**TO DO:** Although the records contain pictures, only their text should be repeated, exactly as it stands.

**EXTRACTED INFORMATION:**
+-------+

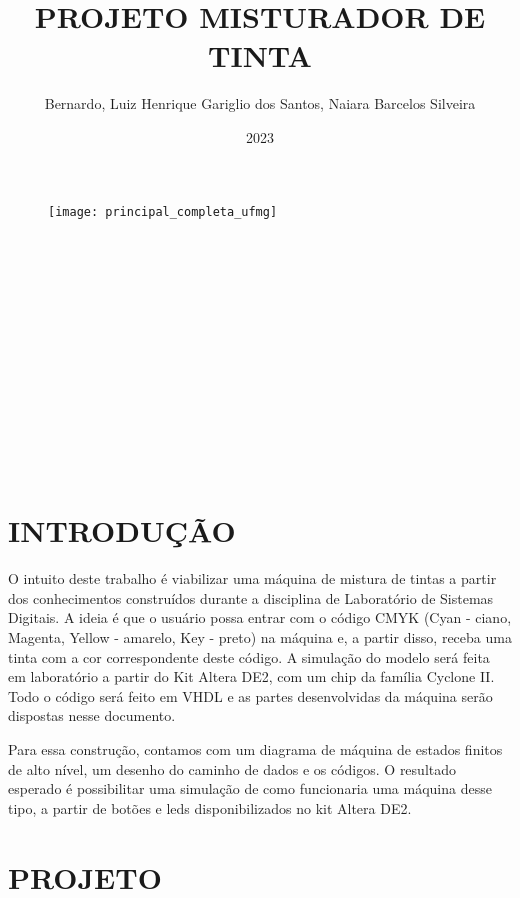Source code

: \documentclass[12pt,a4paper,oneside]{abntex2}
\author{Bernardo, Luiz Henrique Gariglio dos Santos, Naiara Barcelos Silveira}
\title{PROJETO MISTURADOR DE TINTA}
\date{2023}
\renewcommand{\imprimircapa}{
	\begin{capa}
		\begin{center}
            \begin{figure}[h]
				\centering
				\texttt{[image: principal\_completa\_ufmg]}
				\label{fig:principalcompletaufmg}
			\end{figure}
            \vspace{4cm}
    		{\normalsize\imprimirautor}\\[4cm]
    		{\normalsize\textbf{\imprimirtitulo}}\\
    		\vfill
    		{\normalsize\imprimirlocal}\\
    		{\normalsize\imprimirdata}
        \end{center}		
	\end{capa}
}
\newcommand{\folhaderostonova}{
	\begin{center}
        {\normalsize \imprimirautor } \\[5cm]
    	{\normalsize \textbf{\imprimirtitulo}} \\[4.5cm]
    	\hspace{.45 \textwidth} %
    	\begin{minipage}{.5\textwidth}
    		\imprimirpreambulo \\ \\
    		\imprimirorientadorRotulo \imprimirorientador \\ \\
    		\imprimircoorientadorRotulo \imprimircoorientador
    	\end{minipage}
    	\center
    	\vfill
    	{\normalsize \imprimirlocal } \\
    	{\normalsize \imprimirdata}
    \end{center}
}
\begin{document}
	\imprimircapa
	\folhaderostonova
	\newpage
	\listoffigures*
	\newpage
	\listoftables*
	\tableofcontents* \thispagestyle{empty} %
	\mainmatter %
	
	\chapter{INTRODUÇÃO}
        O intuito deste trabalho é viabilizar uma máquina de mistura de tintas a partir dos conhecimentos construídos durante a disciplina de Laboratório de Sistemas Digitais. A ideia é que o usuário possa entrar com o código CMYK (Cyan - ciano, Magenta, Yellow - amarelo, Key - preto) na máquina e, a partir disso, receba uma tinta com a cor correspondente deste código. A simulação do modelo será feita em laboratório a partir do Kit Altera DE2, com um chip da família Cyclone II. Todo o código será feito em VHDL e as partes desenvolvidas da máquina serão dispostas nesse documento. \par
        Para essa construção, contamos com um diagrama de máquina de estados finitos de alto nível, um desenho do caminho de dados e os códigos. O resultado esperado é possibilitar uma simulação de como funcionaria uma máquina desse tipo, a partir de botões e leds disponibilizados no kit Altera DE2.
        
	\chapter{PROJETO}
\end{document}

+-------+

**EXPECTED ANSWER:**
Source code

: \documentclass[12pt,a4paper,oneside]{abntex2}
\author{Bernardo, Luiz Henrique Gariglio dos Santos, Naiara Barcelos Silveira}
\title{PROJETO MISTURADOR DE TINTA}
\date{2023}
\renewcommand{\imprimircapa}{
	\begin{capa}
		\begin{center}
            \begin{figure}[h]
				\centering
				\texttt{[image: principal\_completa\_ufmg]}
				\label{fig:principalcompletaufmg}
			\end{figure}
            \vspace{4cm}
    		{\normalsize\imprimirautor}\\[4cm]
    		{\normalsize\textbf{\imprimirtitulo}}\\
    		\vfill
    		{\normalsize\imprimirlocal}\\
    		{\normalsize\imprimirdata}
        \end{center}		
	\end{capa}
}
\newcommand{\folhaderostonova}{
	\begin{center}
        {\normalsize \imprimirautor } \\[5cm]
    	{\normalsize \textbf{\imprimirtitulo}} \\[4.5cm]
    	\hspace{.45 \textwidth} %
    	\begin{minipage}{.5\textwidth}
    		\imprimirpreambulo \\ \\
    		\imprimirorientadorRotulo \imprimirorientador \\ \\
    		\imprimircoorientadorRotulo \imprimircoorientador
    	\end{minipage}
    	\center
    	\vfill
    	{\normalsize \imprimirlocal } \\
    	{\normalsize \imprimirdata}
    \end{center}
}
\begin{document}
	\imprimircapa
	\folhaderostonova
	\newpage
	\listoffigures*
	\newpage
	\listoftables*
	\tableofcontents* \thispagestyle{empty} %
	\mainmatter %
	
	\chapter{INTRODUÇÃO}
        O intuito deste trabalho é viabilizar uma máquina de mistura de tintas a partir dos conhecimentos construídos durante a disciplina de Laboratório de Sistemas Digitais. A ideia é que o usuário possa entrar com o código CMYK (Cyan - ciano, Magenta, Yellow - amarelo, Key - preto) na máquina e, a partir disso, receba uma tinta com a cor correspondente deste código. A simulação do modelo será feita em laboratório a partir do Kit Altera DE2, com um chip da família Cyclone II. Todo o código será feito em VHDL e as partes desenvolvidas da máquina serão dispostas nesse documento. \par
        Para essa construção, contamos com um diagrama de máquina de estados finitos de alto nível, um desenho do caminho de dados e os códigos. O resultado esperado é possibilitar uma simulação de como funcionaria uma máquina desse tipo, a partir de botões e leds disponibilizados no kit Altera DE2.
        
	\chapter{PROJETO}
\end{document}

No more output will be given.